- Your objective
Every line of the records below that has the word "النظام" should be copied.
********************
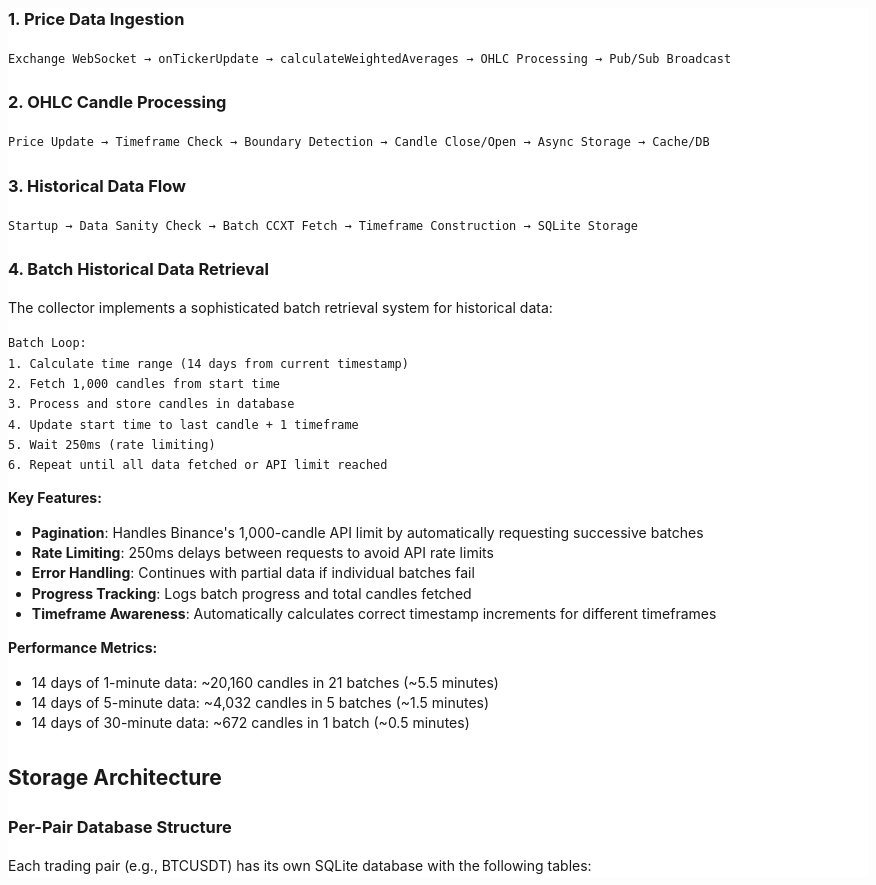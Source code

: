 ### 1. Price Data Ingestion

```text
Exchange WebSocket → onTickerUpdate → calculateWeightedAverages → OHLC Processing → Pub/Sub Broadcast
```

### 2. OHLC Candle Processing

```text
Price Update → Timeframe Check → Boundary Detection → Candle Close/Open → Async Storage → Cache/DB
```

### 3. Historical Data Flow

```text
Startup → Data Sanity Check → Batch CCXT Fetch → Timeframe Construction → SQLite Storage
```

### 4. Batch Historical Data Retrieval

The collector implements a sophisticated batch retrieval system for historical data:

```text
Batch Loop:
1. Calculate time range (14 days from current timestamp)
2. Fetch 1,000 candles from start time
3. Process and store candles in database
4. Update start time to last candle + 1 timeframe
5. Wait 250ms (rate limiting)
6. Repeat until all data fetched or API limit reached
```

**Key Features:**

- **Pagination**: Handles Binance's 1,000-candle API limit by automatically requesting successive batches
- **Rate Limiting**: 250ms delays between requests to avoid API rate limits
- **Error Handling**: Continues with partial data if individual batches fail
- **Progress Tracking**: Logs batch progress and total candles fetched
- **Timeframe Awareness**: Automatically calculates correct timestamp increments for different timeframes

**Performance Metrics:**

- 14 days of 1-minute data: ~20,160 candles in 21 batches (~5.5 minutes)
- 14 days of 5-minute data: ~4,032 candles in 5 batches (~1.5 minutes)
- 14 days of 30-minute data: ~672 candles in 1 batch (~0.5 minutes)

## Storage Architecture

### Per-Pair Database Structure

Each trading pair (e.g., BTCUSDT) has its own SQLite database with the following tables:
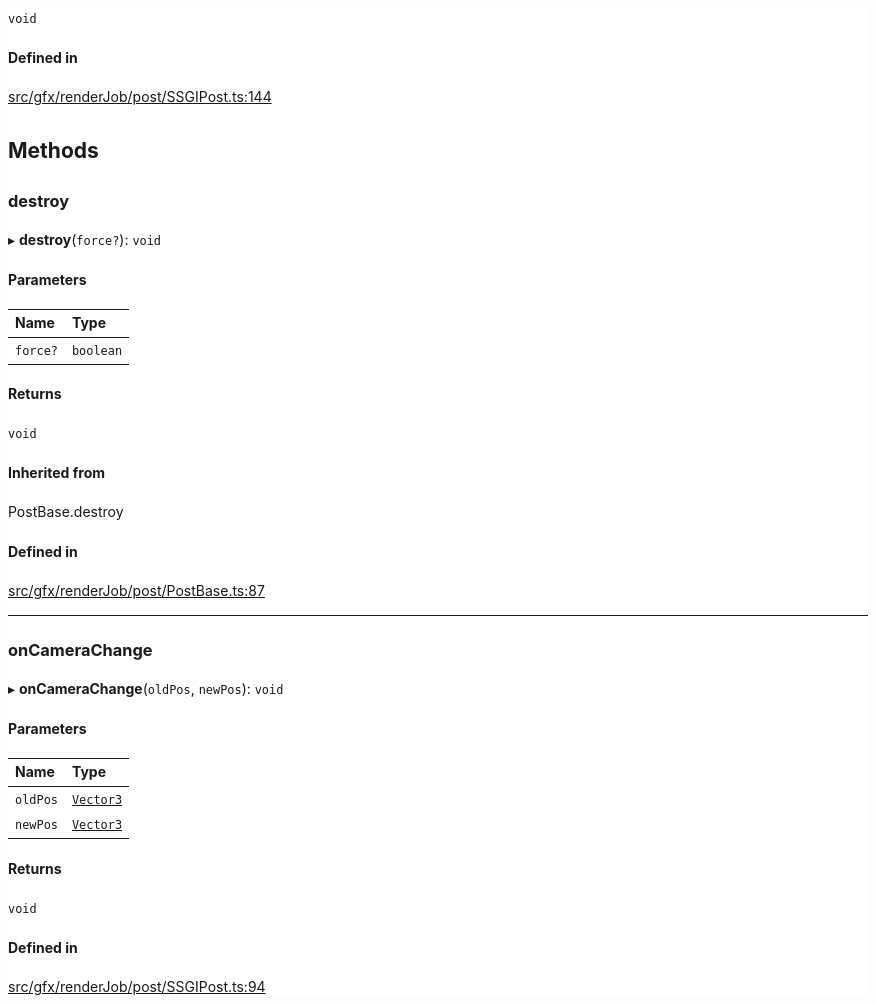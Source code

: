 `void`

#### Defined in

[src/gfx/renderJob/post/SSGIPost.ts:144](https://github.com/Orillusion/orillusion/blob/main/src/gfx/renderJob/post/SSGIPost.ts#L144)

## Methods

### destroy

▸ **destroy**(`force?`): `void`

#### Parameters

| Name | Type |
| :------ | :------ |
| `force?` | `boolean` |

#### Returns

`void`

#### Inherited from

PostBase.destroy

#### Defined in

[src/gfx/renderJob/post/PostBase.ts:87](https://github.com/Orillusion/orillusion/blob/main/src/gfx/renderJob/post/PostBase.ts#L87)

___

### onCameraChange

▸ **onCameraChange**(`oldPos`, `newPos`): `void`

#### Parameters

| Name | Type |
| :------ | :------ |
| `oldPos` | [`Vector3`](Vector3.md) |
| `newPos` | [`Vector3`](Vector3.md) |

#### Returns

`void`

#### Defined in

[src/gfx/renderJob/post/SSGIPost.ts:94](https://github.com/Orillusion/orillusion/blob/main/src/gfx/renderJob/post/SSGIPost.ts#L94)
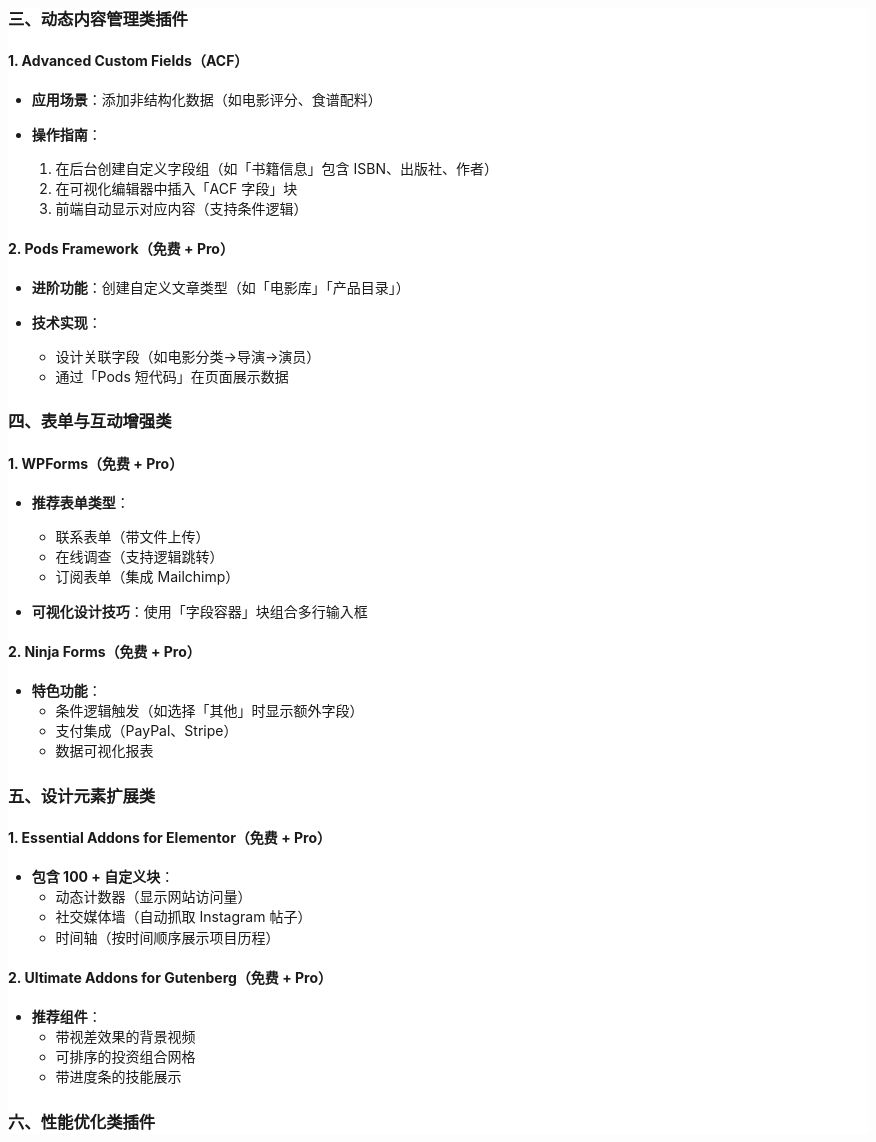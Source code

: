 ### 三、动态内容管理类插件

#### 1\. Advanced Custom Fields（ACF）

- **应用场景**：添加非结构化数据（如电影评分、食谱配料）
- **操作指南**：

  1. 在后台创建自定义字段组（如「书籍信息」包含 ISBN、出版社、作者）
  2. 在可视化编辑器中插入「ACF 字段」块
  3. 前端自动显示对应内容（支持条件逻辑）

#### 2\. Pods Framework（免费 + Pro）

- **进阶功能**：创建自定义文章类型（如「电影库」「产品目录」）
- **技术实现**：

  - 设计关联字段（如电影分类→导演→演员）
  - 通过「Pods 短代码」在页面展示数据

### 四、表单与互动增强类

#### 1\. WPForms（免费 + Pro）

- **推荐表单类型**：

  - 联系表单（带文件上传）
  - 在线调查（支持逻辑跳转）
  - 订阅表单（集成 Mailchimp）
- **可视化设计技巧**：使用「字段容器」块组合多行输入框

#### 2\. Ninja Forms（免费 + Pro）

- **特色功能**：
  - 条件逻辑触发（如选择「其他」时显示额外字段）
  - 支付集成（PayPal、Stripe）
  - 数据可视化报表

### 五、设计元素扩展类

#### 1\. Essential Addons for Elementor（免费 + Pro）

- **包含 100 + 自定义块**：
  - 动态计数器（显示网站访问量）
  - 社交媒体墙（自动抓取 Instagram 帖子）
  - 时间轴（按时间顺序展示项目历程）

#### 2\. Ultimate Addons for Gutenberg（免费 + Pro）

- **推荐组件**：
  - 带视差效果的背景视频
  - 可排序的投资组合网格
  - 带进度条的技能展示

### 六、性能优化类插件
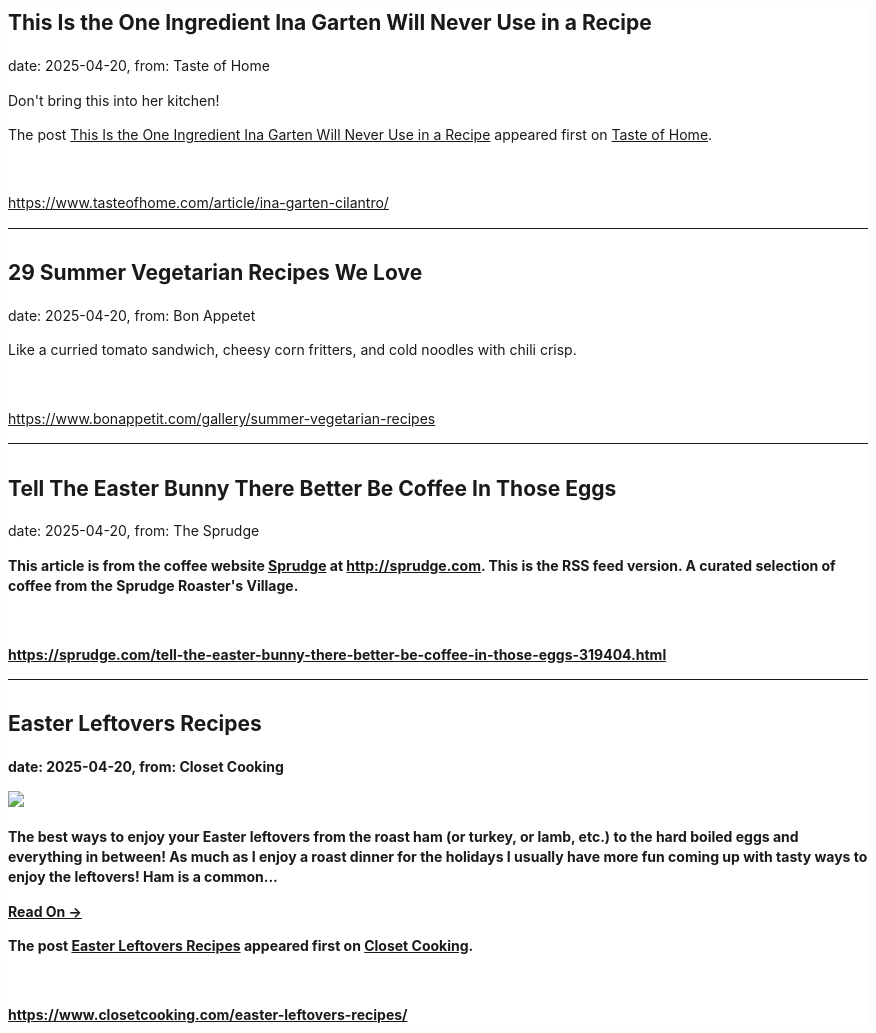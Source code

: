 ## This Is the One Ingredient Ina Garten Will Never Use in a Recipe

date: 2025-04-20, from: Taste of Home

<p>Don't bring this into her kitchen!</p>
<p>The post <a href="https://www.tasteofhome.com/article/ina-garten-cilantro/">This Is the One Ingredient Ina Garten Will Never Use in a Recipe</a> appeared first on <a href="https://www.tasteofhome.com">Taste of Home</a>.</p>
 

<br> 

<https://www.tasteofhome.com/article/ina-garten-cilantro/>

---

## 29 Summer Vegetarian Recipes We Love

date: 2025-04-20, from: Bon Appetet

Like a curried tomato sandwich, cheesy corn fritters, and cold noodles with chili crisp. 

<br> 

<https://www.bonappetit.com/gallery/summer-vegetarian-recipes>

---

## Tell The Easter Bunny There Better Be Coffee In Those Eggs

date: 2025-04-20, from: The Sprudge

<strong>This article is from the coffee website <a href="http://sprudge.com">Sprudge</a> at <a href="http://sprudge.com">http://sprudge.com</a>. This is the RSS feed version. A curated selection of coffee from the Sprudge Roaster's Village. 

<br> 

<https://sprudge.com/tell-the-easter-bunny-there-better-be-coffee-in-those-eggs-319404.html>

---

## Easter Leftovers Recipes

date: 2025-04-20, from: Closet Cooking

<div><img src="https://www.closetcooking.com/wp-content/uploads/2018/04/Easter-Leftovers-Recipes-1.jpg"/></div>
<p>The best ways to enjoy your Easter leftovers from the roast ham (or turkey, or lamb, etc.) to the hard boiled eggs and everything in between! As much as I enjoy a roast dinner for the holidays I usually have more fun coming up with tasty ways to enjoy the leftovers! Ham is a common...</p>
<p><a class="more-link" href="https://www.closetcooking.com/easter-leftovers-recipes/">Read On &#8594;</a></p>
<p>The post <a href="https://www.closetcooking.com/easter-leftovers-recipes/">Easter Leftovers Recipes</a> appeared first on <a href="https://www.closetcooking.com">Closet Cooking</a>.</p>
 

<br> 

<https://www.closetcooking.com/easter-leftovers-recipes/>

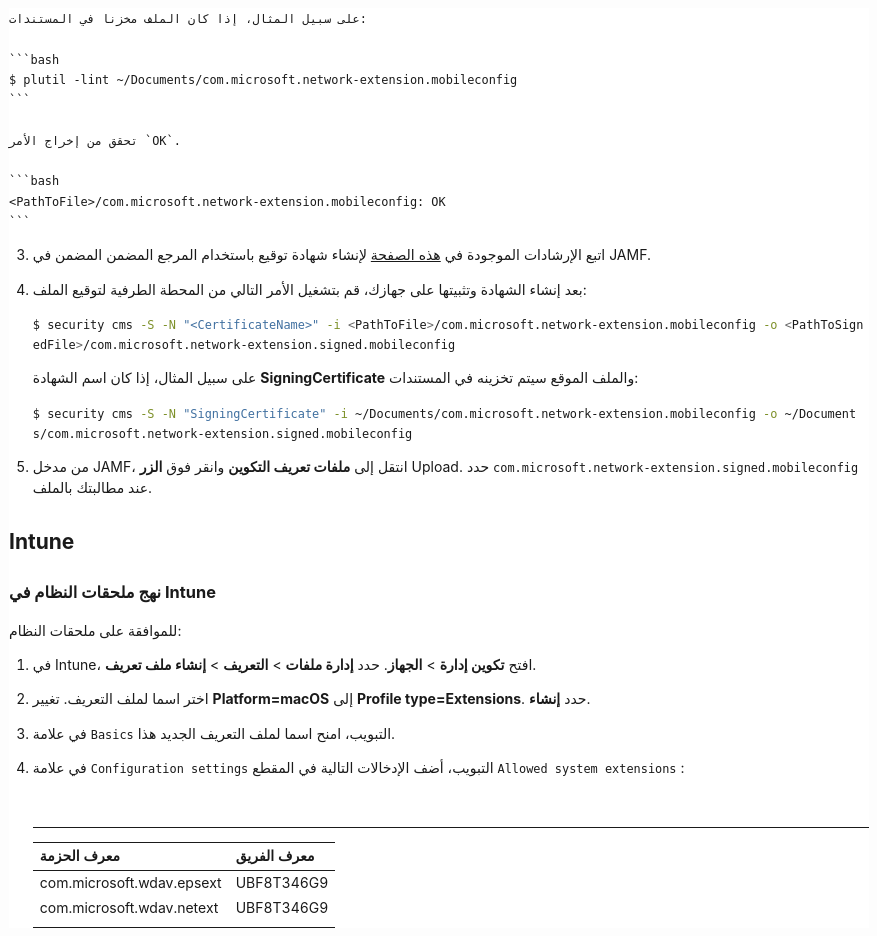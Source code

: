     على سبيل المثال، إذا كان الملف مخزنا في المستندات:

    ```bash
    $ plutil -lint ~/Documents/com.microsoft.network-extension.mobileconfig
    ```

    تحقق من إخراج الأمر `OK`.

    ```bash
    <PathToFile>/com.microsoft.network-extension.mobileconfig: OK
    ```

3. اتبع الإرشادات الموجودة في [هذه الصفحة](https://www.jamf.com/jamf-nation/articles/649/creating-a-signing-certificate-using-jamf-pro-s-built-in-certificate-authority) لإنشاء شهادة توقيع باستخدام المرجع المضمن المضمن في JAMF.

4. بعد إنشاء الشهادة وتثبيتها على جهازك، قم بتشغيل الأمر التالي من المحطة الطرفية لتوقيع الملف:

    ```bash
    $ security cms -S -N "<CertificateName>" -i <PathToFile>/com.microsoft.network-extension.mobileconfig -o <PathToSignedFile>/com.microsoft.network-extension.signed.mobileconfig
    ```

    على سبيل المثال، إذا كان اسم الشهادة **SigningCertificate** والملف الموقع سيتم تخزينه في المستندات:

    ```bash
    $ security cms -S -N "SigningCertificate" -i ~/Documents/com.microsoft.network-extension.mobileconfig -o ~/Documents/com.microsoft.network-extension.signed.mobileconfig
    ```

5. من مدخل JAMF، انتقل إلى **ملفات تعريف التكوين** وانقر فوق **الزر** Upload. حدد `com.microsoft.network-extension.signed.mobileconfig` عند مطالبتك بالملف.

## <a name="intune"></a>Intune

### <a name="intune-system-extensions-policy"></a>نهج ملحقات النظام في Intune

للموافقة على ملحقات النظام:

1. في Intune، افتح **تكوين إدارة** \> **الجهاز**. حدد **إدارة ملفات** \> **التعريف** \> **إنشاء ملف تعريف**.
2. اختر اسما لملف التعريف. تغيير **Platform=macOS** إلى **Profile type=Extensions**. حدد **إنشاء**.
3. في علامة `Basics` التبويب، امنح اسما لملف التعريف الجديد هذا.
4. في علامة `Configuration settings` التبويب، أضف الإدخالات التالية في المقطع `Allowed system extensions` :

   <br>

   ****

   |معرف الحزمة|معرف الفريق|
   |---|---|
   |com.microsoft.wdav.epsext|UBF8T346G9|
   |com.microsoft.wdav.netext|UBF8T346G9|
   |||
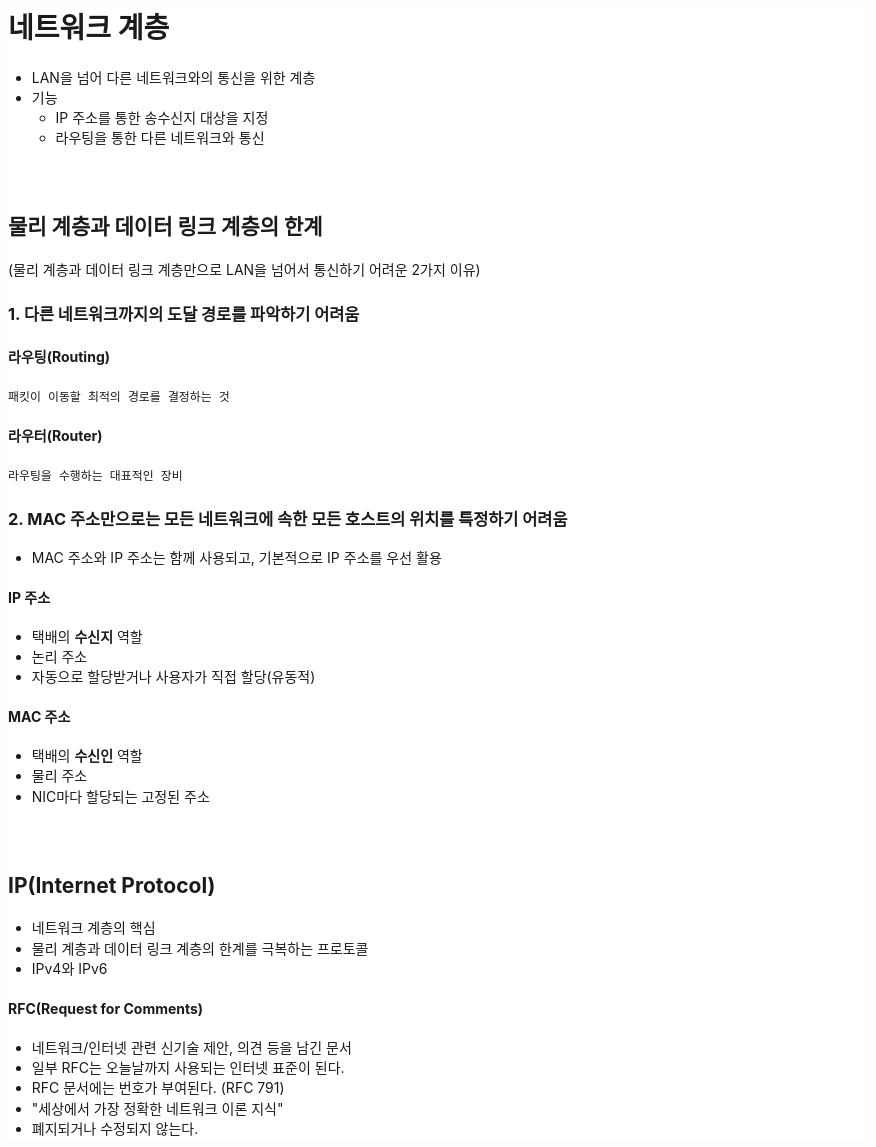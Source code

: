 # 네트워크 계층

- LAN을 넘어 다른 네트워크와의 통신을 위한 계층
- 기능
  - IP 주소를 통한 송수신지 대상을 지정
  - 라우팅을 통한 다른 네트워크와 통신

<br>

## 물리 계층과 데이터 링크 계층의 한계

(물리 계층과 데이터 링크 계층만으로 LAN을 넘어서 통신하기 어려운 2가지 이유)

### 1. 다른 네트워크까지의 도달 경로를 파악하기 어려움

#### 라우팅(Routing)

    패킷이 이동할 최적의 경로를 결정하는 것

#### 라우터(Router)

    라우팅을 수행하는 대표적인 장비

### 2. MAC 주소만으로는 모든 네트워크에 속한 모든 호스트의 위치를 특정하기 어려움

- MAC 주소와 IP 주소는 함께 사용되고, 기본적으로 IP 주소를 우선 활용

#### IP 주소

- 택배의 **수신지** 역할
- 논리 주소
- 자동으로 할당받거나 사용자가 직접 할당(유동적)

#### MAC 주소

- 택배의 **수신인** 역할
- 물리 주소
- NIC마다 할당되는 고정된 주소

<br>

## IP(Internet Protocol)

- 네트워크 계층의 핵심
- 물리 계층과 데이터 링크 계층의 한계를 극복하는 프로토콜
- IPv4와 IPv6

#### RFC(Request for Comments)

- 네트워크/인터넷 관련 신기술 제안, 의견 등을 남긴 문서
- 일부 RFC는 오늘날까지 사용되는 인터넷 표준이 된다.
- RFC 문서에는 번호가 부여된다. (RFC 791)
- "세상에서 가장 정확한 네트워크 이론 지식"
- 폐지되거나 수정되지 않는다.
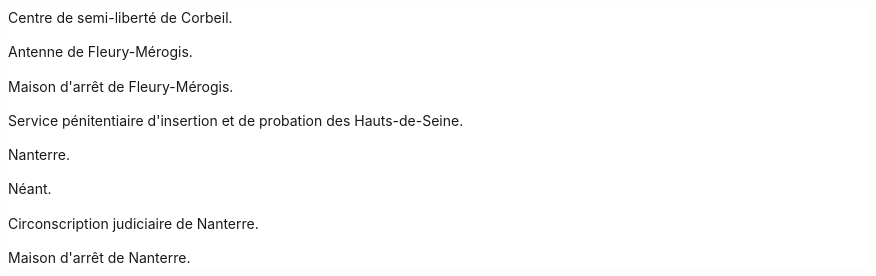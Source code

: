 </td>
    </tr>
    <tr>
      <td valign="top">
      </td><td valign="top">
      </td><td valign="top">
      </td><td valign="top">

Centre de semi-liberté de Corbeil. 

</td>
    </tr>
    <tr>
      <td valign="top">
      </td><td valign="top">
      </td><td valign="top">

Antenne de Fleury-Mérogis. 

</td>
      <td valign="top">

Maison d'arrêt de Fleury-Mérogis. 

</td>
    </tr>
    <tr>
      <td valign="top">

Service pénitentiaire d'insertion et de probation des Hauts-de-Seine. 

</td>
      <td valign="top">

Nanterre. 

</td>
      <td valign="top">

Néant. 

</td>
      <td valign="top">

Circonscription judiciaire de Nanterre. 

</td>
    </tr>
    <tr>
      <td valign="top">
      </td><td valign="top">
      </td><td valign="top">
      </td><td valign="top">

Maison d'arrêt de Nanterre. 

</td>
    </tr>
    <tr>
      <td valign="top">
********************
- Exercise response
### <a name="intune-system-extensions-policy"></a>نهج ملحقات النظام في Intune
للموافقة على ملحقات النظام:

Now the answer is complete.